Hasil rancangan yang dibuat dengan software khusus dan hasil cetak 3D itu akan dinilai oleh para ahli mulai dari Disney hingga NASA. Berikut hasil rancangan kelima finalis model rumah tersebut, seperti dilansir TechCrunch

Zopherus

Rancangan ini memang terlihat sederhana, tapi NASA menobatkannya sebagai finalis di tempat pertama. Desain ini menggunakan sebuah roket pendarat raksasa yang bisa mencetak bangunan dari printer 3D yang terdapat di bagian dalam roket.

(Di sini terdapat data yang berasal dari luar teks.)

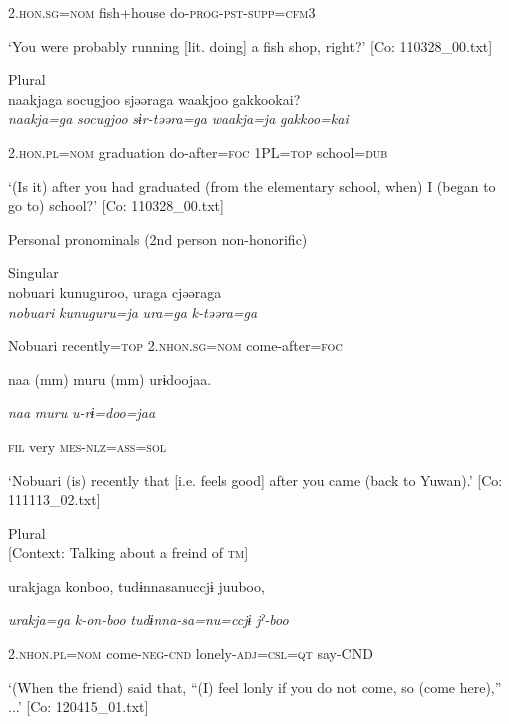       2.\textsc{hon}.\textsc{sg}=\textsc{nom}  fish+house  do-\textsc{prog}-\textsc{pst}-\textsc{supp}=\textsc{cfm}3

\glt ‘You were probably running [lit. doing] a fish shop, right?’ [Co: 110328\_00.txt]
\z

 \ex Plural\\
{\TM}
\gll  naakjaga  {\textbar}socugjoo{\textbar}  sjəəraga  waakjoo  {\textbar}gakkoo{\textbar}kai?\\

      \textit{naakja=ga}  \textit{socugjoo}  \textit{sɨr-təəra=ga}  \textit{waakja=ja}  \textit{gakkoo=kai}

      2.\textsc{hon}.\textsc{pl}=\textsc{nom}  graduation  do-after=\textsc{foc}  1PL=\textsc{top}  school=\textsc{dub}

\glt ‘(Is it) after you had graduated (from the elementary school, when) I (began to go to) school?’ [Co: 110328\_00.txt]
\z

  Personal pronominals (2nd person non-honorific)

 \ex Singular\\
{\TM}
\gll  nobuari  kunuguroo,  uraga  cjəəraga\\

      \textit{nobuari}  \textit{kunuguru=ja}  \textit{ura=ga}  \textit{k-təəra=ga}

      Nobuari  recently=\textsc{top}  2.\textsc{nhon}.\textsc{sg}=\textsc{nom}  come-after=\textsc{foc}

      naa  (mm)  muru  (mm)  urɨdoojaa.

      \textit{naa}    \textit{muru}    \textit{u-rɨ=doo=jaa}

      \textsc{fil}    very    \textsc{mes}-\textsc{nlz}=\textsc{ass}=\textsc{sol}

\glt ‘Nobuari (is) recently that [i.e. feels good] after you came (back to Yuwan).’ [Co: 111113\_02.txt]
\z

\ex  Plural\\

    [Context: Talking about a freind of \textsc{tm}]

{\TM}
\gll urakjaga  konboo,  tudɨnnasanuccjɨ  juuboo,

      \textit{urakja=ga}  \textit{k-on-boo}  \textit{tudɨnna-sa=nu=ccjɨ}  \textit{jˀ-boo}

      2.\textsc{nhon}.\textsc{pl}=\textsc{nom}  come-\textsc{neg}-\textsc{cnd}  lonely-\textsc{adj}=\textsc{csl}=\textsc{qt}  say-CND

\glt ‘(When the friend) said that, “(I) feel lonly if you do not come, so (come here),” ...’ [Co: 120415\_01.txt]
\z

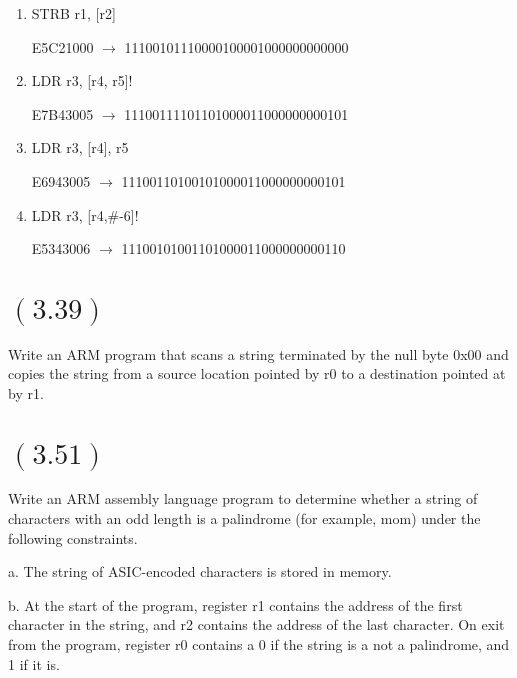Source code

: \documentclass[letterpaper,12pt,titlepage]{article}
\begin{document}
\renewcommand{\labelenumi}{\alph{enumi})}
\begin{enumerate}

\item STRB r1, [r2]

\begin{mdframed}[style=MyFrame]
E5C21000 $\rightarrow$ 11100101110000100001000000000000
\end{mdframed}

\item LDR r3, [r4, r5]!

\begin{mdframed}[style=MyFrame]
E7B43005 $\rightarrow$ 11100111101101000011000000000101
\end{mdframed}

\item LDR r3, [r4], r5

\begin{mdframed}[style=MyFrame]
E6943005 $\rightarrow$ 11100110100101000011000000000101
\end{mdframed}

\item LDR r3, [r4,\#-6]! 

\begin{mdframed}[style=MyFrame]
E5343006 $\rightarrow$ 11100101001101000011000000000110
\end{mdframed}

\end{enumerate}

\newpage
\section*{$(3.39)$} Write an ARM program that scans a string terminated by the null byte 0x00 and copies the string from a source location pointed by r0 to a destination pointed at by r1.


\newpage
\section*{$(3.51)$} Write an ARM assembly language program to determine whether a string of characters with an odd length is a palindrome (for example, mom) under the following constraints.

a. The string of ASIC-encoded characters is stored in memory.

b. At the start of the program, register r1 contains the address of the first character in the string, and r2 contains the address of the last character. On exit from the program, register r0 contains a 0 if the string is a not a palindrome, and 1 if it is. \newline






\end{document}
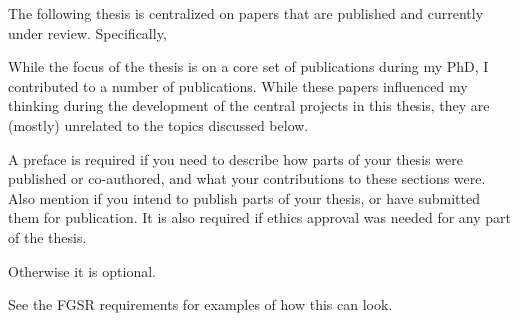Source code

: \documentclass[\main/thesis.tex]{subfiles}
\begin{document}
\begin{preface}


The following thesis is centralized on papers that are published and
currently under review. Specifically, \cite{}


While the focus of the thesis is on a core set of publications during
my PhD, I contributed to a number of publications. While these papers
influenced my thinking during the development of the central projects
in this thesis, they are (mostly) unrelated to the topics discussed
below.




  
A preface is required if you need to describe how parts of your thesis were
published or co-authored, and what your contributions to these sections were.
Also mention if you intend to publish parts of your thesis,
or have submitted them for publication. 
It is also required if ethics approval was needed for any part of the thesis.

Otherwise it is optional.

See the FGSR requirements for examples of how this can look.
\end{preface}
\end{document}
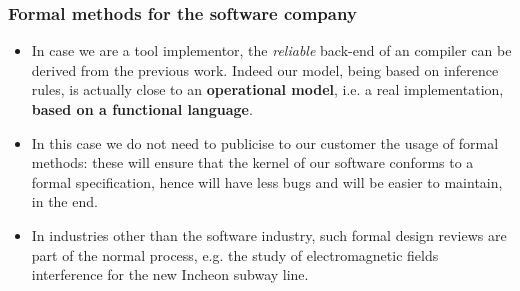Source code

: \documentclass[compress,dvips,xcolor={dvipsnames},t]{beamer}
\begin{document}
%
%
\begin{frame}
\frametitle{Formal methods for the software company}

\begin{itemize}

  \item In case we are a tool implementor, the \emph{reliable}
  back-end of an \ASN compiler can be derived from the previous
  work. Indeed our model, being based on inference rules, is actually
  close to an \textbf{operational model}, i.e. a real implementation,
  \textbf{based on a functional language}.

  \item In this case we do not need to publicise to our customer the
  usage of formal methods: these will ensure that the kernel of our
  software conforms to a formal specification, hence will have less
  bugs and will be easier to maintain, in the end.

  \item In industries other than the software industry, such formal
  design reviews are part of the normal process, e.g. the study of
  electromagnetic fields interference for the new Incheon subway line.

\end{itemize}

\end{frame}











\end{document}
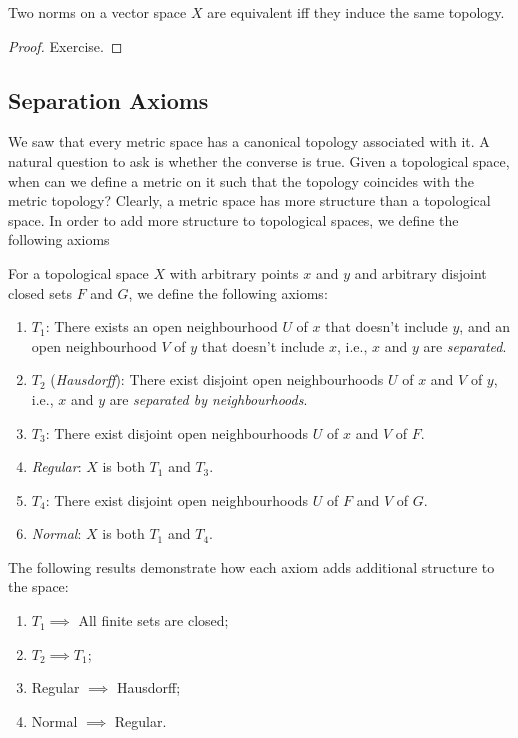 \documentclass[english,letterpaper]{article}%
\numberwithin{equation}{section}
\numberwithin{figure}{section}
\numberwithin{table}{section}
\theoremstyle{definition}
\theoremstyle{definition}
\theoremstyle{definition}
\theoremstyle{plain}
\theoremstyle{plain}
\theoremstyle{plain}
\theoremstyle{plain}
\theoremstyle{remark}
\theoremstyle{remark}
\begin{document}
\begin{thm}
Two norms on a vector space $X$ are equivalent iff they induce the same topology.
\end{thm}
\begin{proof}
Exercise.
\end{proof}

\subsection{Separation Axioms} \label{Separation Axioms}

We saw that every metric space has a canonical topology associated with it. A natural question to ask is whether the converse is true. Given a topological space, when can we define a metric on it such that the topology coincides with the metric topology? Clearly, a metric space has more structure than a topological space. In order to add more structure to topological spaces, we define the following axioms

\begin{defn}
For a topological space $X$ with arbitrary points $x$ and $y$ and arbitrary disjoint closed sets $F$ and $G$, we define the following axioms:
\begin{enumerate}
    \item $T_1$: There exists an open neighbourhood $U$ of $x$ that doesn't include $y$, and an open neighbourhood $V$ of $y$ that doesn't include $x$, i.e., $x$ and $y$ are \emph{separated}.
    \item $T_2$ (\emph{Hausdorff}): There exist disjoint open neighbourhoods $U$ of $x$ and $V$ of $y$, i.e., $x$ and $y$ are \emph{separated by neighbourhoods}.
    \item $T_3$: There exist disjoint open neighbourhoods $U$ of $x$ and $V$ of $F$.
    \item \emph{Regular}: $X$ is both $T_1$ and $T_3$.
    \item $T_4$: There exist disjoint open neighbourhoods $U$ of $F$ and $V$ of $G$.
    \item \emph{Normal}: $X$ is both $T_1$ and $T_4$.
\end{enumerate}
\end{defn}

\begin{prop}
The following results demonstrate how each axiom adds additional structure to the space:
\begin{enumerate}
    \item $T_1 \implies$ All finite sets are closed;
    \item $T_2\implies T_1$;
    \item Regular $\implies$ Hausdorff;
    \item Normal $\implies$ Regular.
\end{enumerate}
\end{prop}
\end{document}
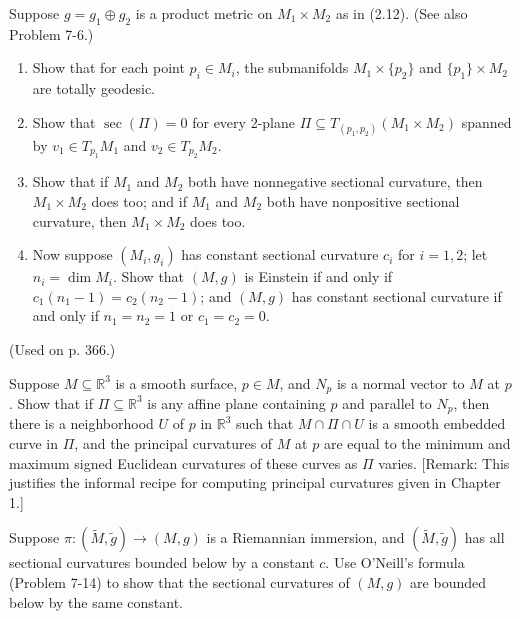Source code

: \begin{exercise}
\label{prob:product-metric-submanifolds}
Suppose $g = g_1 \oplus g_2$ is a product metric on $M_1 \times M_2$ as in (2.12). (See also Problem 7-6.)

\begin{enumerate}
\item[(a)] Show that for each point $p_i \in M_i$, the submanifolds $M_1 \times \{p_2\}$ and $\{p_1\} \times M_2$ are totally geodesic.

\item[(b)] Show that $\sec(\Pi) = 0$ for every 2-plane $\Pi \subseteq T_{(p_1,p_2)}(M_1 \times M_2)$ spanned by $v_1 \in T_{p_1} M_1$ and $v_2 \in T_{p_2} M_2$.

\item[(c)] Show that if $M_1$ and $M_2$ both have nonnegative sectional curvature, then $M_1 \times M_2$ does too; and if $M_1$ and $M_2$ both have nonpositive sectional curvature, then $M_1 \times M_2$ does too.

\item[(d)] Now suppose $(M_i, g_i)$ has constant sectional curvature $c_i$ for $i = 1,2$; let $n_i = \dim M_i$. Show that $(M, g)$ is Einstein if and only if $c_1(n_1 - 1) = c_2(n_2 - 1)$; and $(M, g)$ has constant sectional curvature if and only if $n_1 = n_2 = 1$ or $c_1 = c_2 = 0$.
\end{enumerate}

(Used on p. 366.)
\end{exercise}

\begin{exercise}
\label{prob:surface-affine-plane-curvature}
Suppose $M \subseteq \mathbb{R}^3$ is a smooth surface, $p \in M$, and $N_p$ is a normal vector to $M$ at $p$. Show that if $\Pi \subseteq \mathbb{R}^3$ is any affine plane containing $p$ and parallel to $N_p$, then there is a neighborhood $U$ of $p$ in $\mathbb{R}^3$ such that $M \cap \Pi \cap U$ is a smooth embedded curve in $\Pi$, and the principal curvatures of $M$ at $p$ are equal to the minimum and maximum signed Euclidean curvatures of these curves as $\Pi$ varies. [Remark: This justifies the informal recipe for computing principal curvatures given in Chapter 1.]
\end{exercise}

\begin{exercise}
\label{prob:riemannian-immersion-bounded-sectional-curvatures}
Suppose $\pi: (\tilde{M}, \tilde{g}) \to (M, g)$ is a Riemannian immersion, and $(\tilde{M}, \tilde{g})$ has all sectional curvatures bounded below by a constant $c$. Use O'Neill's formula (Problem 7-14) to show that the sectional curvatures of $(M, g)$ are bounded below by the same constant.
\end{exercise}

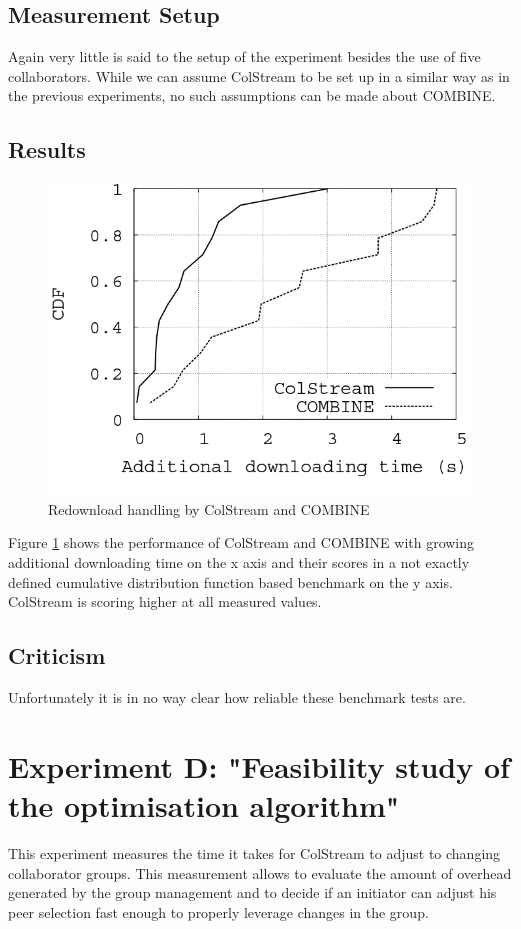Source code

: \subsection{Measurement Setup}
Again very little is said to the setup of the experiment besides the use of five collaborators. While we can assume ColStream to be set up in a similar way as in the previous experiments, no such assumptions can be made about COMBINE.
\subsection{Results}
\begin{figure}[hbt]
\centering
\caption{Redownload handling by ColStream and COMBINE \cite{ColStream}}
\label{ColStreamCOMBINEComparisom}
\includegraphics[scale=.5]{figures/ColStreamCOMBINE.png}
\end{figure}

Figure \ref{ColStreamCOMBINEComparisom} shows the performance of ColStream and COMBINE with growing additional downloading time on the x axis and their scores in a not exactly defined cumulative distribution function based benchmark on the y axis. ColStream is scoring higher at all measured values.
\subsection{Criticism}
Unfortunately it is in no way clear how reliable these benchmark tests are.

\section{Experiment D: "Feasibility study of the optimisation algorithm"}
This experiment measures the time it takes for ColStream to adjust to changing collaborator groups. This measurement allows to evaluate the amount of overhead generated by the group management and to decide if an initiator can adjust his peer selection fast enough to properly leverage changes in the group.
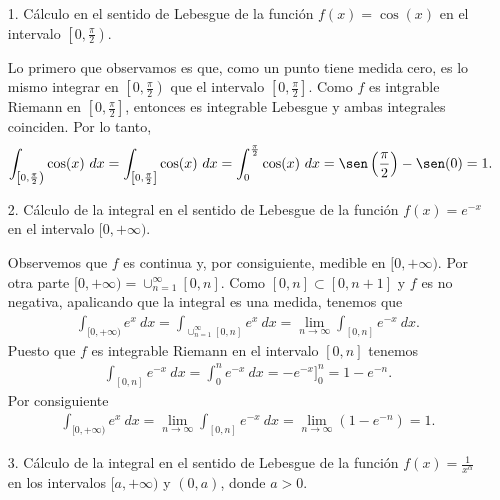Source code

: \begin{ejemplo}
    \begin{enumerate}
        \item[1.] Cálculo en el sentido de Lebesgue de la función $f(x) = \cos(x)$ en el intervalo $\left[0,\frac{\pi}{2}\right)$.

              Lo primero que observamos es que, como un punto tiene medida cero, es lo mismo integrar en $\left[0,\frac{\pi}{2}\right)$ que el intervalo $\left[0,\frac{\pi}{2}\right]$. Como $f$ es intgrable Riemann en $\left[0,\frac{\pi}{2}\right]$, entonces es integrable Lebesgue y ambas integrales coinciden. Por lo tanto,
              \begin{align*}
                  \int_{\left[0,\frac{\pi}{2}\right)}{\cos(x) \ dx} = \int_{\left[0,\frac{\pi}{2}\right]}{\cos(x) \ dx} = \int_{0}^{\frac{\pi}{2}}{\cos(x) \ dx} = \sen\left(\frac{\pi}{2}\right) - \sen(0) = 1.
              \end{align*}
        \item[2.] Cálculo de la integral en el sentido de Lebesgue de la función $f(x) = e^{-x}$ en el intervalo $[0,+\infty)$.

              Observemos que $f$ es continua y, por consiguiente, medible en $[0,+\infty)$. Por otra parte $[0,+\infty) = \cup_{n=1}^{\infty}{[0,n]}$. Como $[0,n] \subset [0,n+1]$ y $f$ es no negativa, apalicando que la integral es una medida, tenemos que
              \begin{align*}
                  \int_{[0,+\infty)}{e^{x} \ dx} = \int_{\cup_{n=1}^{\infty}{[0,n]}}{e^{x} \ dx} = \lim_{n \to \infty}{\int_{[0,n]}{e^{-x} \ dx}}.
              \end{align*}
              Puesto que $f$ es integrable Riemann en el intervalo $[0,n]$ tenemos
              \begin{align*}
                  {\int_{[0,n]}{e^{-x} \ dx}} = \int_{0}^{n}{e^{-x} \ dx} = -e^{-x}]_0^n = 1 - e^{-n}.
              \end{align*}
              Por consiguiente
              \begin{align*}
                  \int_{[0,+\infty)}{e^{x} \ dx} = \lim_{n \to \infty}{\int_{[0,n]}{e^{-x} \ dx}} = \lim_{n \to \infty}{(1 - e^{-n})} = 1.
              \end{align*}
        \item[3.] Cálculo de la integral en el sentido de Lebesgue de la función $f(x) = \frac{1}{x^{\alpha}}$ en los intervalos $[a,+\infty)$ y $(0,a)$, donde $a > 0$.


\end{enumerate}
\end{ejemplo}

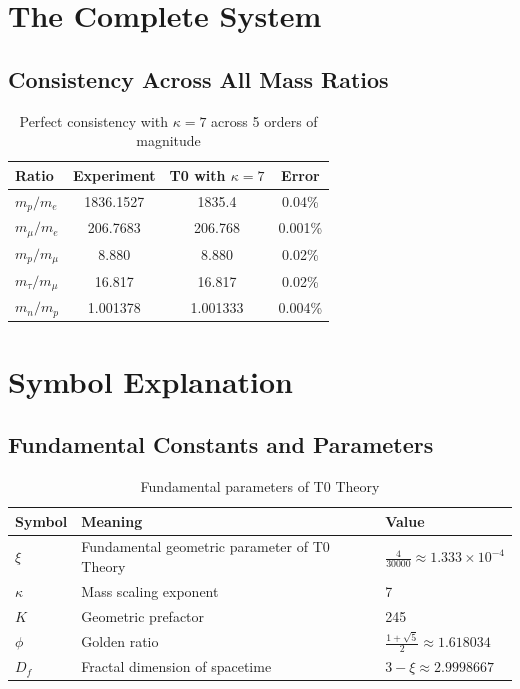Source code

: 	\section{The Complete System}
	
	\subsection{Consistency Across All Mass Ratios}
	
	\begin{table}[htbp]
		\centering
\begin{tabular}{lccc}
			\toprule
			\textbf{Ratio} & \textbf{Experiment} & \textbf{T0 with $\kappa=7$} & \textbf{Error} \\
			\midrule
			$m_p/m_e$ & 1836.1527 & 1835.4 & 0.04\% \\
			$m_{\mu}/m_e$ & 206.7683 & 206.768 & 0.001\% \\
			$m_p/m_{\mu}$ & 8.880 & 8.880 & 0.02\% \\
			$m_{\tau}/m_{\mu}$ & 16.817 & 16.817 & 0.02\% \\
			$m_n/m_p$ & 1.001378 & 1.001333 & 0.004\% \\
			\bottomrule
		\end{tabular}
		\caption{Perfect consistency with $\kappa = 7$ across 5 orders of magnitude}
	\end{table}
	
	\section{Symbol Explanation}
	
	\subsection{Fundamental Constants and Parameters}
	
	\begin{table}[htbp]
		\centering
		\begin{tabular}{p{3cm}p{8cm}p{3cm}}
			\toprule
			\textbf{Symbol} & \textbf{Meaning} & \textbf{Value} \\
			\midrule
			$\xi$ & Fundamental geometric parameter of T0 Theory & $\frac{4}{30000} \approx 1.333\times10^{-4}$ \\
			$\kappa$ & Mass scaling exponent & 7 \\
			$K$ & Geometric prefactor & 245 \\
			$\phi$ & Golden ratio & $\frac{1+\sqrt{5}}{2} \approx 1.618034$ \\
			$D_f$ & Fractal dimension of spacetime & $3 - \xi \approx 2.9998667$ \\
			\bottomrule
		\end{tabular}
		\caption{Fundamental parameters of T0 Theory}
	\end{table}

Robot kecil dikerahkan untuk mencari bahan bangunan dari material yang tersedia di Mars. Setelah satu bangunan selesai, roket ini akan mengangkat tubuh roket dan bergeser untuk membangun rumah berikutnya.

[Gambas:Youtube]

AI SpaceFactory

Desain ini berbentuk silinder vertikal sebab dinilai sebagai bentuk paling cocok di untuk situasi Mars. dan menjadi bentuk yang paling mudah untuk dicetak. Rancangn ini memikirkan soal isolasi panas, hemat tempat namun fungsional.

[Gambas:Youtube]

Kahn-Yates

Desain ini mengandalkan struktur berlapis yang dimana satu sisinya terbuat dari jendela plastik yang memungkinkan cahaya masuk ke dalam bangunan. Rancangan ini dibuat cukup lega dan ruangan dibagi secara efisien.

[Gambas:Youtube]

SEArch+/Apis Cor

Desain ini mempertimbangkan posisi dan bentuk untuk memaksimalkan cahaya dan mengurangi radiasi. Bangunan ini memiliki dua area yang berbeda tekanan. Bangunan ini bahkan bisa dibangun di tempat yang miring. Sehingga memudahkan untuk membangun tempat tinggal di situasi kontur permukaan apapun.

[Gambas:Youtube]

Northwestern University

Bangunan ini dirancang untuk dengan semangat membuat konstruksi yang sederhana. Mereka menggunakan model bentuk kubah untuk membuat rumah di Mars. Bagian dalam terbuat dari karet yang bisa ditiup yang akan dilindungi dengan bahan yang didapat dari Mars. Bagian dalam dirancang sederhana untuk memberikan berbagai layanan para awak.